** EXERCISE MATERIAL follows **

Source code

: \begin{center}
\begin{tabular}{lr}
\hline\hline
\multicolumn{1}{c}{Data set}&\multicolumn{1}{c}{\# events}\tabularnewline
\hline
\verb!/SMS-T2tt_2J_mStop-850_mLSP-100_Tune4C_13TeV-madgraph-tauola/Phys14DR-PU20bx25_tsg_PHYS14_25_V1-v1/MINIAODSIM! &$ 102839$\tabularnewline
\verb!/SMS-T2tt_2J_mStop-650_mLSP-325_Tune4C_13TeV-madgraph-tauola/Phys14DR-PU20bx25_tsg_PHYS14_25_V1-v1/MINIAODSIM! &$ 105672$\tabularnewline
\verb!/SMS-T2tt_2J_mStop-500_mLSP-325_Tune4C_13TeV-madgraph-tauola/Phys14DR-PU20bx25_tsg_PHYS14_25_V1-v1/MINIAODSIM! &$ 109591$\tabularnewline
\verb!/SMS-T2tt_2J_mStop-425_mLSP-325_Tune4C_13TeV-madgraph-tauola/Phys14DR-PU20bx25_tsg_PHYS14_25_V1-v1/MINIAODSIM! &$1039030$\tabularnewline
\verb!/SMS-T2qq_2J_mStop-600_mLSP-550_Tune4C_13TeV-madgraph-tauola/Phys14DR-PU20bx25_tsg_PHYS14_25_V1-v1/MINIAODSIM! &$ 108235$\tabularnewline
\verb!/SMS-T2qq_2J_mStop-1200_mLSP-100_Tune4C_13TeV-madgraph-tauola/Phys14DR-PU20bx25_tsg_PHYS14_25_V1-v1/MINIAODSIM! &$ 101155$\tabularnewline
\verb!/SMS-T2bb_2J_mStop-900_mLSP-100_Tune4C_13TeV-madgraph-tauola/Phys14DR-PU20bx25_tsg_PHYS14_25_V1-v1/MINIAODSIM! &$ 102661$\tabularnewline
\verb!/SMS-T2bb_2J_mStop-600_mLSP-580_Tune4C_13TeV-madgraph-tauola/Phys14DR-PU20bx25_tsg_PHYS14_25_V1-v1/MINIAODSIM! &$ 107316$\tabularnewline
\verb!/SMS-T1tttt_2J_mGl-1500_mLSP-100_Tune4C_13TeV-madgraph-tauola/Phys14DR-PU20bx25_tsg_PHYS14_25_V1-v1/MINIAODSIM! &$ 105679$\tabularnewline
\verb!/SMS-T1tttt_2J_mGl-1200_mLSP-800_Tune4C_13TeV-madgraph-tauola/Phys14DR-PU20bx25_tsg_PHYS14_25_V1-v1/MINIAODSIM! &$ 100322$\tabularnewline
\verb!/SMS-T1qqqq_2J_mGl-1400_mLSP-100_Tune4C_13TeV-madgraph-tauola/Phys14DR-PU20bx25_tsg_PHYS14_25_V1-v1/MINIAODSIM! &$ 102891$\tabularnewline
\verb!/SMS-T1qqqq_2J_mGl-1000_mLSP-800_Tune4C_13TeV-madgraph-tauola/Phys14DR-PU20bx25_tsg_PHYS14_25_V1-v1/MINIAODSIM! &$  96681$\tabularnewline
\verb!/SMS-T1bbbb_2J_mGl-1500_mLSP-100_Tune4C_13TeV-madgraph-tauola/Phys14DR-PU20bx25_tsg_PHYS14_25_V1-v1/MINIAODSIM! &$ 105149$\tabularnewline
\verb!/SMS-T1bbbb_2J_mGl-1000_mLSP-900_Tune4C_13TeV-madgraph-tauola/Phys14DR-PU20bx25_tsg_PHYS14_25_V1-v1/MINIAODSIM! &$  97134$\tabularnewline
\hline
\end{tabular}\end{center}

** End of EXERCISE MATERIAL **

▸ PROBLEM DESCRIPTION
Exactly as they appear above, write out all of the lines.

▸ RESPONSE TO THE EXERCISE
Source code

: \begin{center}
\begin{tabular}{lr}
\hline\hline
\multicolumn{1}{c}{Data set}&\multicolumn{1}{c}{\# events}\tabularnewline
\hline
\verb!/SMS-T2tt_2J_mStop-850_mLSP-100_Tune4C_13TeV-madgraph-tauola/Phys14DR-PU20bx25_tsg_PHYS14_25_V1-v1/MINIAODSIM! &$ 102839$\tabularnewline
\verb!/SMS-T2tt_2J_mStop-650_mLSP-325_Tune4C_13TeV-madgraph-tauola/Phys14DR-PU20bx25_tsg_PHYS14_25_V1-v1/MINIAODSIM! &$ 105672$\tabularnewline
\verb!/SMS-T2tt_2J_mStop-500_mLSP-325_Tune4C_13TeV-madgraph-tauola/Phys14DR-PU20bx25_tsg_PHYS14_25_V1-v1/MINIAODSIM! &$ 109591$\tabularnewline
\verb!/SMS-T2tt_2J_mStop-425_mLSP-325_Tune4C_13TeV-madgraph-tauola/Phys14DR-PU20bx25_tsg_PHYS14_25_V1-v1/MINIAODSIM! &$1039030$\tabularnewline
\verb!/SMS-T2qq_2J_mStop-600_mLSP-550_Tune4C_13TeV-madgraph-tauola/Phys14DR-PU20bx25_tsg_PHYS14_25_V1-v1/MINIAODSIM! &$ 108235$\tabularnewline
\verb!/SMS-T2qq_2J_mStop-1200_mLSP-100_Tune4C_13TeV-madgraph-tauola/Phys14DR-PU20bx25_tsg_PHYS14_25_V1-v1/MINIAODSIM! &$ 101155$\tabularnewline
\verb!/SMS-T2bb_2J_mStop-900_mLSP-100_Tune4C_13TeV-madgraph-tauola/Phys14DR-PU20bx25_tsg_PHYS14_25_V1-v1/MINIAODSIM! &$ 102661$\tabularnewline
\verb!/SMS-T2bb_2J_mStop-600_mLSP-580_Tune4C_13TeV-madgraph-tauola/Phys14DR-PU20bx25_tsg_PHYS14_25_V1-v1/MINIAODSIM! &$ 107316$\tabularnewline
\verb!/SMS-T1tttt_2J_mGl-1500_mLSP-100_Tune4C_13TeV-madgraph-tauola/Phys14DR-PU20bx25_tsg_PHYS14_25_V1-v1/MINIAODSIM! &$ 105679$\tabularnewline
\verb!/SMS-T1tttt_2J_mGl-1200_mLSP-800_Tune4C_13TeV-madgraph-tauola/Phys14DR-PU20bx25_tsg_PHYS14_25_V1-v1/MINIAODSIM! &$ 100322$\tabularnewline
\verb!/SMS-T1qqqq_2J_mGl-1400_mLSP-100_Tune4C_13TeV-madgraph-tauola/Phys14DR-PU20bx25_tsg_PHYS14_25_V1-v1/MINIAODSIM! &$ 102891$\tabularnewline
\verb!/SMS-T1qqqq_2J_mGl-1000_mLSP-800_Tune4C_13TeV-madgraph-tauola/Phys14DR-PU20bx25_tsg_PHYS14_25_V1-v1/MINIAODSIM! &$  96681$\tabularnewline
\verb!/SMS-T1bbbb_2J_mGl-1500_mLSP-100_Tune4C_13TeV-madgraph-tauola/Phys14DR-PU20bx25_tsg_PHYS14_25_V1-v1/MINIAODSIM! &$ 105149$\tabularnewline
\verb!/SMS-T1bbbb_2J_mGl-1000_mLSP-900_Tune4C_13TeV-madgraph-tauola/Phys14DR-PU20bx25_tsg_PHYS14_25_V1-v1/MINIAODSIM! &$  97134$\tabularnewline
\hline
\end{tabular}\end{center}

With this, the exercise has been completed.